* _What is expected_
Look through the data below. Pick out the lines holding the string "blob".

___ Stored data

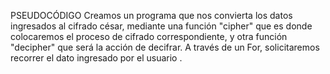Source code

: PSEUDOCÓDIGO
Creamos un programa que nos convierta los datos ingresados al cifrado césar, mediante una función "cipher" que es donde colocaremos el proceso de cifrado correspondiente, y otra función "decipher" que será la acción de decifrar.
A través de un For, solicitaremos recorrer el dato ingresado por el usuario .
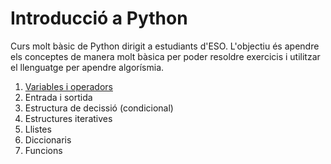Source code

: # Introducció a Python

Curs molt bàsic de Python dirigit a estudiants d'ESO. L'objectiu és apendre els conceptes de manera molt bàsica per poder resoldre exercicis i utilitzar el llenguatge per apendre algorísmia.

1. [Variables i operadors](variables_operadors.md)
2. Entrada i sortida
3. Estructura de decissió (condicional)
4. Estructures iteratives
5. Llistes
6. Diccionaris
7. Funcions


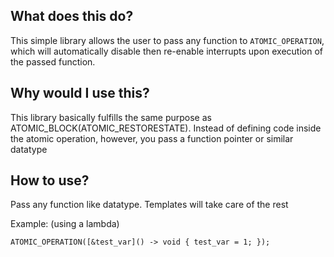 ## What does this do?
This simple library allows the user to pass any function to `ATOMIC_OPERATION`, which will automatically disable then re-enable interrupts upon execution of the passed function. 

## Why would I use this?
This library basically fulfills the same purpose as ATOMIC_BLOCK(ATOMIC_RESTORESTATE). Instead of defining code inside the atomic operation, however, you pass a function pointer or similar datatype

## How to use?
Pass any function like datatype. Templates will take care of the rest

Example: (using a lambda)

`ATOMIC_OPERATION([&test_var]() -> void { test_var = 1; });`
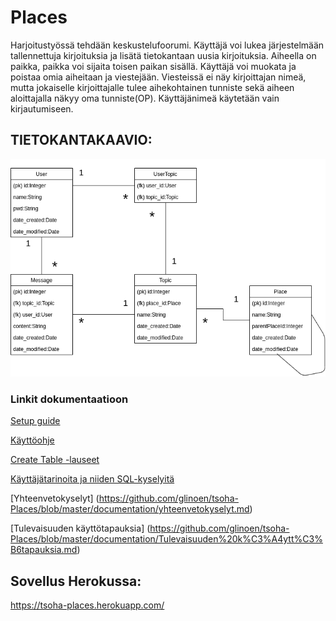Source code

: # Places

Harjoitustyössä tehdään keskustelufoorumi. Käyttäjä voi lukea järjestelmään tallennettuja kirjoituksia ja lisätä tietokantaan uusia kirjoituksia. Aiheella on paikka, paikka voi sijaita toisen paikan sisällä. Käyttäjä voi muokata ja poistaa omia aiheitaan ja viestejään. Viesteissä ei näy kirjoittajan nimeä, mutta jokaiselle kirjoittajalle tulee aihekohtainen tunniste sekä aiheen aloittajalla näkyy oma tunniste(OP). Käyttäjänimeä käytetään vain kirjautumiseen.

## TIETOKANTAKAAVIO:
![alt text](https://github.com/glinoen/tsoha-Places/blob/master/documentation/Screenshot_2020-01-17%20tsoha-Places-tietokantakaavio%20-%20draw%20io.png)

### Linkit dokumentaatioon
[Setup guide](https://github.com/glinoen/tsoha-Places/blob/master/documentation/installation_manual.md)

[Käyttöohje](https://github.com/glinoen/tsoha-Places/blob/master/documentation/kaytt%C3%B6ohje.md)

[Create Table -lauseet](https://github.com/glinoen/tsoha-Places/blob/master/documentation/createtablelauseet.md)

[Käyttäjätarinoita ja niiden SQL-kyselyitä](https://github.com/glinoen/tsoha-Places/blob/master/documentation/K%C3%A4ytt%C3%A4j%C3%A4tarinoita%20ja%20niiden%20SQL-kyselyit%C3%A4.md)

[Yhteenvetokyselyt] (https://github.com/glinoen/tsoha-Places/blob/master/documentation/yhteenvetokyselyt.md)

[Tulevaisuuden käyttötapauksia] (https://github.com/glinoen/tsoha-Places/blob/master/documentation/Tulevaisuuden%20k%C3%A4ytt%C3%B6tapauksia.md)





## Sovellus Herokussa:
https://tsoha-places.herokuapp.com/


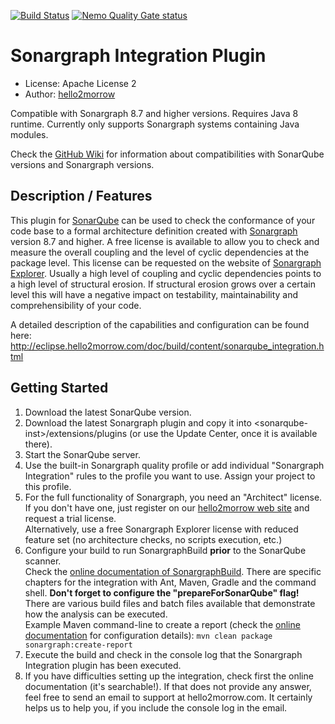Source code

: [![Build Status](https://api.travis-ci.org/sonargraph/sonar-sonargraph-integration.svg)](https://travis-ci.org/sonargraph/sonar-sonargraph-integration) [![Nemo Quality Gate status](https://sonarqube.com/api/badges/gate?key=com.hello2morrow%3Asonar-sonargraph-integration)](https://sonarqube.com/overview?id=com.hello2morrow%3Asonar-sonargraph-integration)                                                                                                                                                                                                                                                                                        

Sonargraph Integration Plugin
=================

- License: Apache License 2
- Author: [hello2morrow](https://www.hello2morrow.com)

Compatible with Sonargraph 8.7 and higher versions.
Requires Java 8 runtime.
Currently only supports Sonargraph systems containing Java modules. 

Check the <a href="https://github.com/sonargraph/sonar-sonargraph-integration/wiki/Sonargraph-8--Integration-with-SonarQube">GitHub Wiki</a> for information about compatibilities with SonarQube versions and Sonargraph versions.


## Description / Features
This plugin for [SonarQube](http://www.sonarsource.com/) can be used to check the conformance of your code base to a 
formal architecture definition created with [Sonargraph](https://www.hello2morrow.com/products/sonargraph/architect9) version 8.7 and higher. 
A free license is available to allow you to check and measure the overall coupling and the level of cyclic dependencies at the package level. 
This license can be requested on the website of [Sonargraph Explorer](https://www.hello2morrow.com/products/sonargraph/explorer).
Usually a high level of coupling and cyclic dependencies points to a high level of 
structural erosion. If structural erosion grows over a certain level this will have a negative impact on testability, maintainability and 
comprehensibility of your code.

A detailed description of the capabilities and configuration can be found here: <a href="http://eclipse.hello2morrow.com/doc/build/content/sonarqube_integration.html">http://eclipse.hello2morrow.com/doc/build/content/sonarqube_integration.html</a> 

## Getting Started ##
1. Download the latest SonarQube version.
2. Download the latest Sonargraph plugin and copy it into &lt;sonarqube-inst&gt;/extensions/plugins (or use the Update Center, once it is available there).
3. Start the SonarQube server.
4. Use the built-in Sonargraph quality profile or add individual "Sonargraph Integration" rules to the profile you want to use. Assign your project to this profile.
5. For the full functionality of Sonargraph, you need an "Architect" license. If you don't have one, just register on our <a href="">hello2morrow web site</a> and request a trial license.  
   Alternatively, use a free Sonargraph Explorer license with reduced feature set (no architecture checks, no scripts execution, etc.) 
6. Configure your build to run SonargraphBuild **prior** to the SonarQube scanner.  
   Check the <a href="http://eclipse.hello2morrow.com/doc/build/content/">online documentation of SonargraphBuild</a>. There are specific chapters for the integration with Ant, Maven, Gradle and the command shell.
   **Don't forget to configure the "prepareForSonarQube" flag!**    
   There are various build files and batch files available that demonstrate how the analysis can be executed.  
   Example Maven command-line to create a report (check the <a href="http://eclipse.hello2morrow.com/doc/build/content/integrating_with_maven.html">online documentation</a> for configuration details):
           <code>mvn clean package sonargraph:create-report</code>   
7. Execute the build and check in the console log that the Sonargraph Integration plugin has been executed.
8. If you have difficulties setting up the integration, check first the online documentation (it's searchable!). If that does not provide any answer, feel free to send an email to support at hello2morrow.com. 
   It certainly helps us to help you, if you include the console log in the email.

______

* _Worked solution_
![alt text](https://github.com/glinoen/tsoha-Places/blob/master/documentation/Screenshot_2020-01-17%20tsoha-Places-tietokantakaavio%20-%20draw%20io.png)
[Setup guide](https://github.com/glinoen/tsoha-Places/blob/master/documentation/installation_manual.md)
[Käyttöohje](https://github.com/glinoen/tsoha-Places/blob/master/documentation/kaytt%C3%B6ohje.md)
[Create Table -lauseet](https://github.com/glinoen/tsoha-Places/blob/master/documentation/createtablelauseet.md)
[Käyttäjätarinoita ja niiden SQL-kyselyitä](https://github.com/glinoen/tsoha-Places/blob/master/documentation/K%C3%A4ytt%C3%A4j%C3%A4tarinoita%20ja%20niiden%20SQL-kyselyit%C3%A4.md)
[Yhteenvetokyselyt] (https://github.com/glinoen/tsoha-Places/blob/master/documentation/yhteenvetokyselyt.md)
[Tulevaisuuden käyttötapauksia] (https://github.com/glinoen/tsoha-Places/blob/master/documentation/Tulevaisuuden%20k%C3%A4ytt%C3%B6tapauksia.md)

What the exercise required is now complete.